En estos días cercanos al seis de diciembre, sin querer algo me obliga a evocar la época más intensa que tuve la gran fortuna de vivir en el escenario barcelonés, que se me antoja como uno de los lugares más reivindicativos de aquel período de tiempo apasionante.
El recuerdo matiza la memoria, impregnada de caprichosas pátinas que acomodan, seguramente con la mesura de la edad, situaciones y vivencias. Tengo la impresión de que estamos olvidando aquella época del silencio con hedor a nausea, mientras sutilmente, en algunas ocasiones, jugamos al escondite por los oscuros roperos, que siniestramente conservan inalterables las polvorientas camisas que pueden vestir arcaicas diferencias entre nosotros. Todo gracias al empeño inconsecuente de algunos políticos de barriada, que siguen jugando a la ruleta rusa con los ojos cerrados de un ego pueblerinamente ridículo. Vamos…, que lo de las dos españas, por mucha arena que echemos sobre los cactus del olvido, sigue rezumando gracias a los resoplos que azuzan insensatamente la estupidez de algunos mentecatos.

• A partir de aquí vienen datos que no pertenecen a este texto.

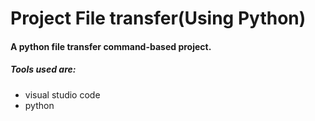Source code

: # Project File transfer(Using Python)
#### A python file transfer command-based project.
##### Tools used are:
- visual studio code
- python
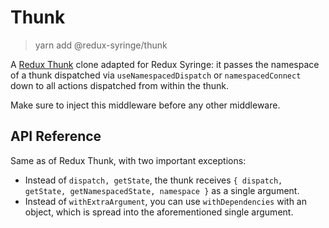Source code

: # Thunk

> yarn add @redux-syringe/thunk

A [Redux Thunk](https://github.com/reduxjs/redux-thunk) clone adapted for Redux Syringe: it passes the namespace of a thunk dispatched via `useNamespacedDispatch` or `namespacedConnect` down to all actions dispatched from within the thunk.

Make sure to inject this middleware before any other middleware.

## API Reference

Same as of Redux Thunk, with two important exceptions:

- Instead of `dispatch, getState`, the thunk receives `{ dispatch, getState, getNamespacedState, namespace }` as a single argument.
- Instead of `withExtraArgument`, you can use `withDependencies` with an object, which is spread into the aforementioned single argument.
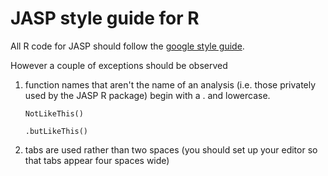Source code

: 
JASP style guide for R
======================

All R code for JASP should follow the [google style guide](https://google-styleguide.googlecode.com/svn/trunk/Rguide.xml).

However a couple of exceptions should be observed

1. function names that aren't the name of an analysis (i.e. those
privately used by the JASP R package) begin with a . and lowercase.

    `NotLikeThis()`

    `.butLikeThis()`

2. tabs are used rather than two spaces (you should set up your editor so that tabs appear four spaces wide)

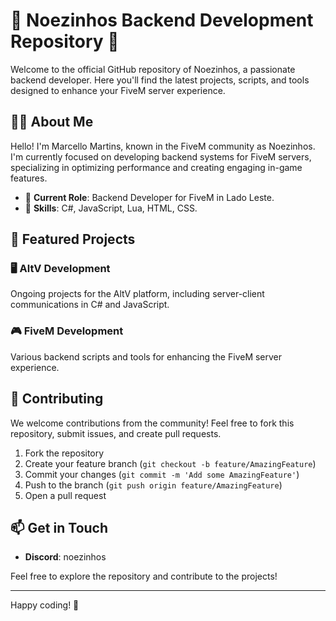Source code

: # 🚀 Noezinhos Backend Development Repository 🚀

Welcome to the official GitHub repository of Noezinhos, a passionate backend developer. Here you'll find the latest projects, scripts, and tools designed to enhance your FiveM server experience.

## 👨‍💻 About Me

Hello! I'm Marcello Martins, known in the FiveM community as Noezinhos. I'm currently focused on developing backend systems for FiveM servers, specializing in optimizing performance and creating engaging in-game features.

- 🌟 **Current Role**: Backend Developer for FiveM in Lado Leste.
- 🔧 **Skills**: C#, JavaScript, Lua, HTML, CSS.

## 🌟 Featured Projects

### 🖥️ AltV Development
Ongoing projects for the AltV platform, including server-client communications in C# and JavaScript.

### 🎮 FiveM Development
Various backend scripts and tools for enhancing the FiveM server experience.

## 🤝 Contributing

We welcome contributions from the community! Feel free to fork this repository, submit issues, and create pull requests.

1. Fork the repository
2. Create your feature branch (`git checkout -b feature/AmazingFeature`)
3. Commit your changes (`git commit -m 'Add some AmazingFeature'`)
4. Push to the branch (`git push origin feature/AmazingFeature`)
5. Open a pull request

## 📫 Get in Touch

- **Discord**: noezinhos

Feel free to explore the repository and contribute to the projects!


---

Happy coding! 🎉
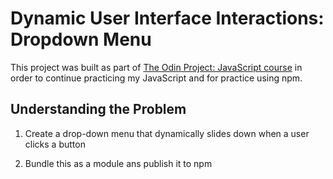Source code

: # Dynamic User Interface Interactions: Dropdown Menu

This project was built as part of <a href="https://www.theodinproject.com/lessons/node-path-javascript-dynamic-user-interface-interactions">The Odin Project: JavaScript course</a> in order to continue practicing my JavaScript and for practice using npm.

## Understanding the Problem

1. Create a drop-down menu that dynamically slides down when a user clicks a button

1. Bundle this as a module ans publish it to npm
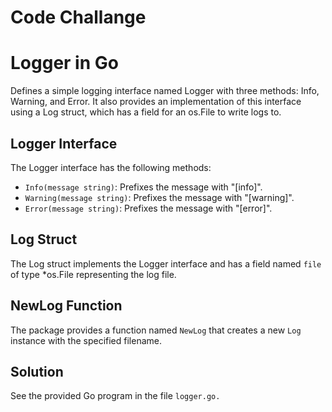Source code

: # Code Challange 

# Logger in Go

Defines a simple logging interface named Logger with three methods: Info, Warning, and Error. It also provides an implementation of this interface using a Log struct, which has a field for an os.File to write logs to.

## Logger Interface

The Logger interface has the following methods:

- `Info(message string)`: Prefixes the message with "[info]".
- `Warning(message string)`: Prefixes the message with "[warning]".
- `Error(message string)`: Prefixes the message with "[error]".

## Log Struct

The Log struct implements the Logger interface and has a field named `file` of type *os.File representing the log file.

## NewLog Function

The package provides a function named `NewLog` that creates a new `Log` instance with the specified filename.

## Solution
See the provided Go program in the file `logger.go.`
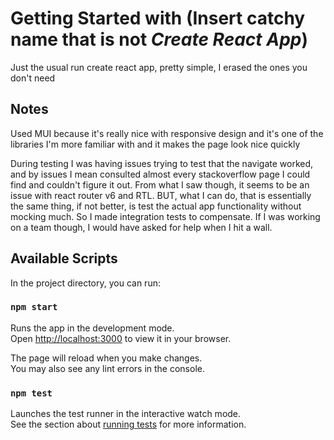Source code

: # Getting Started with (Insert catchy name that is not <i>Create React App</i>)

Just the usual run create react app, pretty simple, I erased the ones you don't need

## Notes
Used MUI because it's really nice with responsive design and it's one of the libraries I'm more familiar with and it makes
the page look nice quickly

During testing I was having issues trying to test that the navigate worked, and by issues I mean consulted almost every
stackoverflow page I could find and couldn't figure it out. From what I saw though, it seems to be an issue
with react router v6 and RTL. BUT, what I can do, that is essentially the same thing, if not better, is test
the actual app functionality without mocking much. So I made integration tests to compensate. If I was
working on a team though, I would have asked for help when I hit a wall.

## Available Scripts

In the project directory, you can run:

### `npm start`

Runs the app in the development mode.\
Open [http://localhost:3000](http://localhost:3000) to view it in your browser.

The page will reload when you make changes.\
You may also see any lint errors in the console.

### `npm test`

Launches the test runner in the interactive watch mode.\
See the section about [running tests](https://facebook.github.io/create-react-app/docs/running-tests) for more information.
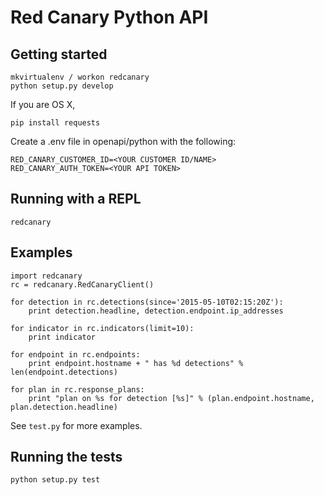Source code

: # Red Canary Python API

## Getting started

    mkvirtualenv / workon redcanary
    python setup.py develop

If you are OS X,

    pip install requests

Create a .env file in openapi/python with the following:

    RED_CANARY_CUSTOMER_ID=<YOUR CUSTOMER ID/NAME>
    RED_CANARY_AUTH_TOKEN=<YOUR API TOKEN>

## Running with a REPL

    redcanary

## Examples

    import redcanary
    rc = redcanary.RedCanaryClient()

    for detection in rc.detections(since='2015-05-10T02:15:20Z'):
        print detection.headline, detection.endpoint.ip_addresses

    for indicator in rc.indicators(limit=10):
        print indicator

    for endpoint in rc.endpoints:
        print endpoint.hostname + " has %d detections" % len(endpoint.detections)

    for plan in rc.response_plans:
        print "plan on %s for detection [%s]" % (plan.endpoint.hostname, plan.detection.headline)

See `test.py` for more examples.

## Running the tests

    python setup.py test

A treinta años de aquel consenso, que fraguó la Norma de las normas haciendo posible el inicio de una convivencia amparada en el estado de derecho, hemos reconocer y aplaudir a todos los protagonistas que cedieron en sus pretensiones. Y detrás de ellos, a millones de ciudadanos, inmersos en la peripecia que les dejaba ver por fin los deseados paisajes de la libertad, después de la dura travesía por los amargos desiertos de la dictadura.
Si la izquierda se desprendió generosamente de sus equipajes, llenos de impotencia e injusticia, la derecha moderada abandonó el privilegio del arrimón a un poder cableado con todos los hilos fácticos del momento histórico.
Pese a las fisuras que, como vías muertas, quedaron en los andenes adormecidos de nuestra Carta Magna para afianzar el acuerdo, todos sabemos que se pueden y deben cambiar, llenando de contenido algunos artículos constitucionales bajo la sensatez y la estricta aprobación mayoritaria de todos nosotros. Antes o después, la Ley de las leyes debe recoger los cabos sueltos, para evitar que en el futuro, sin percibirlo, nos demos un resbalón en los hielos de los vaivenes osados en destripar la prudencia.
Es lógico que esas lagunas, al ir creciendo democráticamente, con el transcurso de los años, pongan en marcha trenes reivindicativos, que buscan las estaciones donde se nutren estereofónicas estrategias provincianas. Si no recordamos de dónde partimos hace treinta años, es fácil que estos radicalismos egoístas traten de tensar las lianas al gaznate del gobierno de turno que, obligado por un sistema electoral anacrónico, se verá obligado a soltar lastre, con tal de recoger los bálsamos de la tranquilidad que remedien provisionalmente la urgente necesidad de apoyos.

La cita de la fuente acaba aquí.